YOUR OBJECTIVE
Although pictures appear in the entries below, leave them out and print exactly the lines from the first line through the line containing "3. Launch pycharm".

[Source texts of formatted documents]
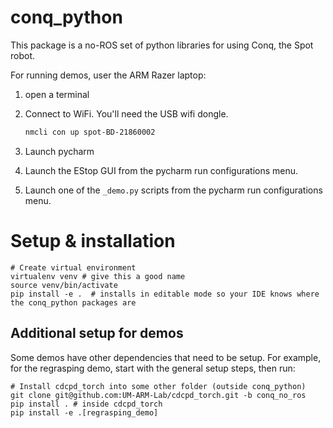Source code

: # conq_python

This package is a no-ROS set of python libraries for using Conq, the Spot robot.

For running demos, user the ARM Razer laptop:

1. open a terminal
2. Connect to WiFi. You'll need the USB wifi dongle.

    ```bash
    nmcli con up spot-BD-21860002 
    ```

3. Launch pycharm
4. Launch the EStop GUI from the pycharm run configurations menu.
5. Launch one of the `_demo.py` scripts from the pycharm run configurations menu.

# Setup & installation

```
# Create virtual environment
virtualenv venv # give this a good name
source venv/bin/activate
pip install -e .  # installs in editable mode so your IDE knows where the conq_python packages are
```

## Additional setup for demos

Some demos have other dependencies that need to be setup. For example, for the regrasping demo, start with the general setup steps, then run:
```
# Install cdcpd_torch into some other folder (outside conq_python)
git clone git@github.com:UM-ARM-Lab/cdcpd_torch.git -b conq_no_ros
pip install . # inside cdcpd_torch
pip install -e .[regrasping_demo]
```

RESPONSE BOX
Source code

: # conq_python

This package is a no-ROS set of python libraries for using Conq, the Spot robot.

For running demos, user the ARM Razer laptop:

1. open a terminal
2. Connect to WiFi. You'll need the USB wifi dongle.

    ```bash
    nmcli con up spot-BD-21860002 
    ```

3. Launch pycharm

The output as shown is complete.